Thank you for the link, amazing little animals!


----------



## airriick (Sep 20, 2008)

tsk i want one D:


----------



## fishscale (May 29, 2007)

Oh, why thank you mistergreen, for posting yet another shiny creature I must have and spend money on. Terrible. My wallet hates you.


----------



## mistergreen (Dec 9, 2006)

i know. $16 for a creature less than a centimeter.. I honestly don't know if it's worth it.
Sounds like they'll breed pretty easily since they'll tolerate a wide variety of environment.


----------



## Midnkight (Jun 21, 2008)

here are some more info and pictures i found searching up this thing.

http://www.aquarium-glaser.de/en/fish_details.php?product_id=1068&lang=en

http://209.85.171.104/translate_c?h...hs=htr&usg=ALkJrhjGd4C8IfvDfCZBSqv_JPtY69tCKA


----------



## chikit2370 (Sep 17, 2008)

mistergreen said:


> you should check out the bangkok Cha tu Chak market to see if they're there.


I check there when ever there's time to go there, but I've never seen or heard of such a thing.


----------



## kotoeloncat (Apr 12, 2006)

mistergreen said:


> i know. $16 for a creature less than a centimeter.. I honestly don't know if it's worth it.
> Sounds like they'll breed pretty easily since they'll tolerate a wide variety of environment.


hahaha Sulawesi shrimps cost much more and are not much bigger.....

kidding aside, I wonder if fish eat these


----------



## southerndesert (Sep 9, 2007)

You know how it is with fish...If it fits in their mouth or they can tear it apart it's chow....


----------



## Dwarfpufferfish (May 29, 2004)

I agree with bill... Most fish would probably make an expensive snack out of this crab!


----------



## chiahead (Dec 5, 2005)

cool...if anyone gets a way to buy them I want them


----------



## deleted_user_16 (Jan 20, 2008)

southerndesert said:


> You know how it is with fish...If it fits in their mouth or they can tear it apart it's chow....


then it'd go perfect with my boraras


----------



## demosthenes (Aug 23, 2008)

ill give them 7 years to show up in every LFS around.

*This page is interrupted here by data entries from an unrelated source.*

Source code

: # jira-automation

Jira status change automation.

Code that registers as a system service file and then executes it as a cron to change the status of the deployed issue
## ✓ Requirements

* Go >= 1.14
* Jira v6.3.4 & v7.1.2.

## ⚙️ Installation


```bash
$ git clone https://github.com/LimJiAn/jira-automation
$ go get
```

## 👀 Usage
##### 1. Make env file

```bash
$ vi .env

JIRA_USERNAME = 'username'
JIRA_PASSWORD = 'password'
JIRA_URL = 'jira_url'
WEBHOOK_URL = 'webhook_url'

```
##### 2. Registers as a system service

Once theyre selectively bred enough that they have some really neat colors (woah... i just said neat. weird.) and theyll be SOOOO cool!


----------



## chikit2370 (Sep 17, 2008)

I've read from http://www.siamensis.org/board/6116.html that someone caught this in the Chao Praya river when they tossed the net and a log got stuck with the net while coming up. There were 2-3 on the log.

IMO i think they don't look very nice.


----------



## chikit2370 (Sep 17, 2008)

The website also says that it is not yet breedable and that the babies are like little plankton that darts around the tank and they all disappear in 1-2 days.


----------



## secondaccess (Nov 30, 2008)

Creeppy looking critter.


----------



## Arakkis (Dec 7, 2007)

I will have them sometime by the end of december, they were supposed to arrive tomorrow but due to the airports being taken over I'm going to have to wait till they whole fiasco clears up


----------



## mistergreen (Dec 9, 2006)

oh yeah, 
Heard on the news the bangkok airport is closed down.

These crabs don't have to be 'pretty' and colorful for people to want them.. I think they're pretty cool looking but not pretty.

I hope their larvae don't need brackish water.


----------



## Arakkis (Dec 7, 2007)

the little buggers are expensive though


----------



## chikit2370 (Sep 17, 2008)

Sigh... the airport.
Maybe if I have a chance to go and try to catch some, I'll try.


----------



## Louis (May 1, 2004)

it has been confirmed that these do breed in freshwater aquariums without too much problem so we can all probably look forward to keeping these in the near future. i do find that they are somewhat more sinister looking than shrimp though.


----------



## A Hill (Jul 25, 2005)

Arakkis said:


> the little buggers are expensive though


Wish to share wholesale and resale values? Or approximates more or less.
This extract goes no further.